**Activity**
Within the entries below, find each line containing the word "rings" and copy it.
(Available records)
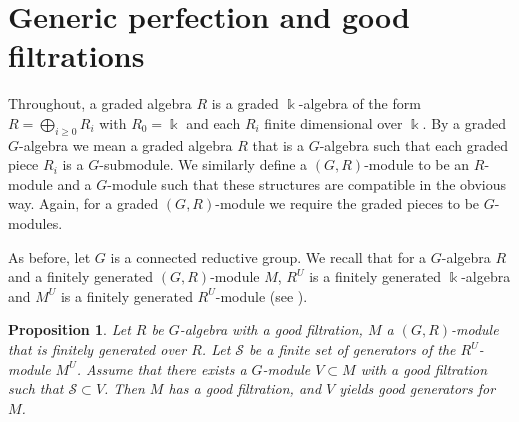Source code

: \documentclass[11pt]{amsart}
\numberwithin{equation}{section}
\newtheorem{proposition}[equation]{Proposition}
\newtheorem{lemma}[equation]{Lemma}
\theoremstyle{definition}
\newcommand{\oo}{\otimes}
\newcommand{\mc}{\mathcal}
\newcommand{\gfd}{\operatorname{gfd}}
\newcommand{\kk}{\Bbbk}
\newcommand{\blue}[1]{\textcolor{blue}{#1}}
\begin{document}


\section{Generic perfection and good filtrations}

Throughout, a graded algebra $R$ is a graded $\kk$-algebra of the form $R=\bigoplus_{i\geq 0}  R_i$ with $R_0 = \kk$ and each $R_i$ finite dimensional over $\kk$. By a graded $G$-algebra we mean a graded algebra $R$ that is a $G$-algebra such that each graded piece $R_i$ is a $G$-submodule. We similarly define a $(G,R)$-module to be an $R$-module and a $G$-module such that these structures are compatible in the obvious way. Again, for a graded $(G,R)$-module we require the graded pieces to be $G$-modules.

\smallskip

As before, let $G$ is a connected reductive group. 
We recall that for a $G$-algebra $R$ and a finitely generated $(G,R)$-module $M$,  $R^U$ is a finitely generated $\kk$-algebra and $M^U$ is a finitely generated $R^U$-module (see  \cite[Theorems 9.4 and 16.8]{grossbook}).


\begin{proposition}\label{prop:goodgen}
Let $R$ be $G$-algebra with a good filtration, $M$ a $(G,R)$-module that is finitely generated over $R$. Let $\mc{S}$ be a finite set of generators of the $R^U$-module $M^U$. Assume that there exists a $G$-module $V \subset M$ with a good filtration such that $\mc{S} \subset V$. Then $M$ has a good filtration, and $V$ yields good generators for $M$.
\end{proposition}
\end{document}
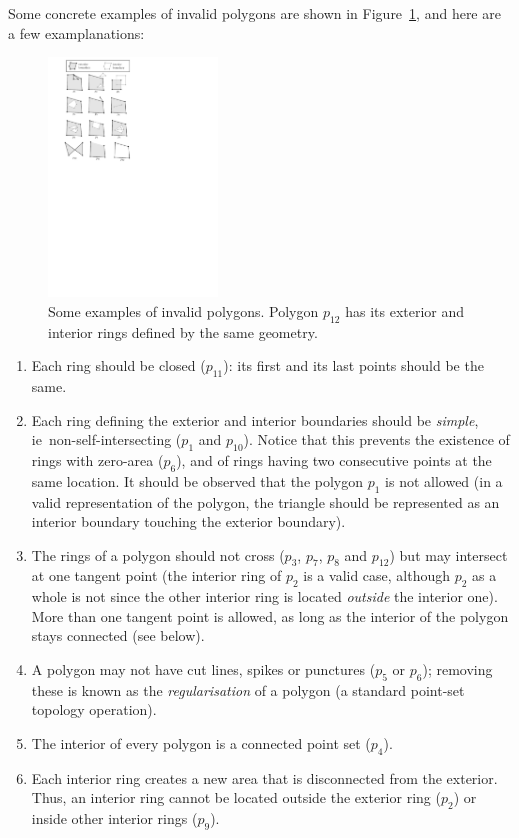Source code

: \documentclass[a4paper,parskip=half,11pt]{scrartcl}
\newcommand{\ie}{ie}
\begin{document}
Some concrete examples of invalid polygons are shown in Figure~\ref{fig:p}, and here are a few examplanations:
\begin{figure}
  \centering
  \includegraphics[width=0.4\textwidth]{figs/unitpolygons.pdf}
  \caption{Some examples of invalid polygons. Polygon $p_{12}$ has its exterior and interior rings defined by the same geometry.}\label{fig:p}
\end{figure}
\begin{enumerate}
  \item Each ring should be closed ($p_{11}$): its first and its last points should be the same.
  \item Each ring defining the exterior and interior boundaries should be \emph{simple}, \ie\ non-self-intersecting ($p_{1}$ and $p_{10}$).  
  Notice that this prevents the existence of rings with zero-area ($p_{6}$), and of rings having two consecutive points at the same location. 
  It should be observed that the polygon $p_{1}$ is not allowed (in a valid representation of the polygon, the triangle should be represented as an interior boundary touching the exterior boundary).
  \item The rings of a polygon should not cross ($p_{3}$, $p_{7}$, $p_{8}$ and $p_{12}$) but may intersect at one tangent point (the interior ring of $p_{2}$ is a valid case, although $p_2$ as a whole is not since the other interior ring is located \emph{outside} the interior one). More than one tangent point is allowed, as long as the interior of the polygon stays connected (see below).
  \item A polygon may not have cut lines, spikes or punctures ($p_{5}$ or $p_{6}$); removing these is known as the \emph{regularisation} of a polygon (a standard point-set topology operation).
  \item The interior of every polygon is a connected point set ($p_{4}$).
  \item Each interior ring creates a new area that is disconnected from the exterior. 
  Thus, an interior ring cannot be located outside the exterior ring ($p_{2}$) or inside other interior rings ($p_{9}$).
\end{enumerate}
\end{document}
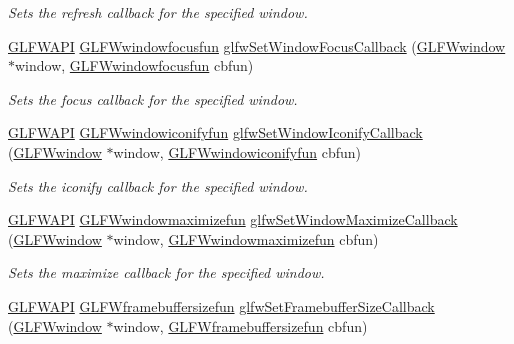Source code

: \begin{DoxyCompactItemize}
\begin{DoxyCompactList}\small\item\em Sets the refresh callback for the specified window. \end{DoxyCompactList}\item 
\mbox{\hyperlink{glfw3_8h_a56da5036b2cc259351ae22fd6439bb47}{G\+L\+F\+W\+A\+PI}} \mbox{\hyperlink{group__window_ga58be2061828dd35080bb438405d3a7e2}{G\+L\+F\+Wwindowfocusfun}} \mbox{\hyperlink{group__window_gac89c6534ba7fbab6f6c68b855656c0d4}{glfw\+Set\+Window\+Focus\+Callback}} (\mbox{\hyperlink{group__window_ga3c96d80d363e67d13a41b5d1821f3242}{G\+L\+F\+Wwindow}} $\ast$window, \mbox{\hyperlink{group__window_ga58be2061828dd35080bb438405d3a7e2}{G\+L\+F\+Wwindowfocusfun}} cbfun)
\begin{DoxyCompactList}\small\item\em Sets the focus callback for the specified window. \end{DoxyCompactList}\item 
\mbox{\hyperlink{glfw3_8h_a56da5036b2cc259351ae22fd6439bb47}{G\+L\+F\+W\+A\+PI}} \mbox{\hyperlink{group__window_gad2d4e4c3d28b1242e742e8268b9528af}{G\+L\+F\+Wwindowiconifyfun}} \mbox{\hyperlink{group__window_ga17cd86946117b56c76397530900519db}{glfw\+Set\+Window\+Iconify\+Callback}} (\mbox{\hyperlink{group__window_ga3c96d80d363e67d13a41b5d1821f3242}{G\+L\+F\+Wwindow}} $\ast$window, \mbox{\hyperlink{group__window_gad2d4e4c3d28b1242e742e8268b9528af}{G\+L\+F\+Wwindowiconifyfun}} cbfun)
\begin{DoxyCompactList}\small\item\em Sets the iconify callback for the specified window. \end{DoxyCompactList}\item 
\mbox{\hyperlink{glfw3_8h_a56da5036b2cc259351ae22fd6439bb47}{G\+L\+F\+W\+A\+PI}} \mbox{\hyperlink{group__window_ga7269a3d1cb100c0081f95fc09afa4949}{G\+L\+F\+Wwindowmaximizefun}} \mbox{\hyperlink{group__window_gab9fdd6d79d819b4850946952a9b6259b}{glfw\+Set\+Window\+Maximize\+Callback}} (\mbox{\hyperlink{group__window_ga3c96d80d363e67d13a41b5d1821f3242}{G\+L\+F\+Wwindow}} $\ast$window, \mbox{\hyperlink{group__window_ga7269a3d1cb100c0081f95fc09afa4949}{G\+L\+F\+Wwindowmaximizefun}} cbfun)
\begin{DoxyCompactList}\small\item\em Sets the maximize callback for the specified window. \end{DoxyCompactList}\item 
\mbox{\hyperlink{glfw3_8h_a56da5036b2cc259351ae22fd6439bb47}{G\+L\+F\+W\+A\+PI}} \mbox{\hyperlink{group__window_ga3e218ef9ff826129c55a7d5f6971a285}{G\+L\+F\+Wframebuffersizefun}} \mbox{\hyperlink{group__window_gad766bcdb4465f9c6c62e5d8ca7cfba56}{glfw\+Set\+Framebuffer\+Size\+Callback}} (\mbox{\hyperlink{group__window_ga3c96d80d363e67d13a41b5d1821f3242}{G\+L\+F\+Wwindow}} $\ast$window, \mbox{\hyperlink{group__window_ga3e218ef9ff826129c55a7d5f6971a285}{G\+L\+F\+Wframebuffersizefun}} cbfun)

\end{DoxyCompactItemize}
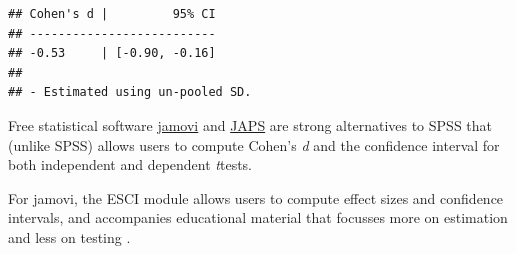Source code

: \documentclass[
  oneside]{book}
\begin{document}
\begin{verbatim}
## Cohen's d |         95% CI
## --------------------------
## -0.53     | [-0.90, -0.16]
## 
## - Estimated using un-pooled SD.
\end{verbatim}

Free statistical software \href{https://www.jamovi.org/}{jamovi} and \href{https://jasp-stats.org/}{JAPS} are strong alternatives to SPSS that (unlike SPSS) allows users to compute Cohen's \emph{d} and the confidence interval for both independent and dependent \emph{t}tests.

For jamovi, the ESCI module allows users to compute effect sizes and confidence intervals, and accompanies educational material that focusses more on estimation and less on testing \citep{cumming_introduction_2016}.

\begin{figure}


\end{figure}
\end{document}
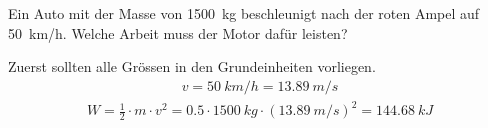 
\begin{aufgabe}
	Ein Auto mit der Masse von \SI{1500}{kg} beschleunigt nach der roten Ampel auf \SI{50}{km/h}.
	Welche Arbeit muss der Motor dafür leisten?

	
	\begin{loesung}
		Zuerst sollten alle Grössen in den Grundeinheiten vorliegen.
		\begin{eqnarray*}
			v=\SI{50}{km/h}=\SI{13.89}{m/s}
		\end{eqnarray*}
		\begin{eqnarray*}
			W=\frac{1}{2}\cdot m\cdot v^2=\num{0.5}\cdot\SI{1500}{kg}\cdot(\SI{13.89}{m/s})^2=\SI{144.68}{kJ}
		\end{eqnarray*}
	\end{loesung}
\end{aufgabe}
(End Available records)
**Task response**
  \caption{Some examples of invalid polygons. Polygon $p_{12}$ has its exterior and interior rings defined by the same geometry.}\label{fig:p}
  Notice that this prevents the existence of rings with zero-area ($p_{6}$), and of rings having two consecutive points at the same location. 
  \item The rings of a polygon should not cross ($p_{3}$, $p_{7}$, $p_{8}$ and $p_{12}$) but may intersect at one tangent point (the interior ring of $p_{2}$ is a valid case, although $p_2$ as a whole is not since the other interior ring is located \emph{outside} the interior one). More than one tangent point is allowed, as long as the interior of the polygon stays connected (see below).
  Thus, an interior ring cannot be located outside the exterior ring ($p_{2}$) or inside other interior rings ($p_{9}$).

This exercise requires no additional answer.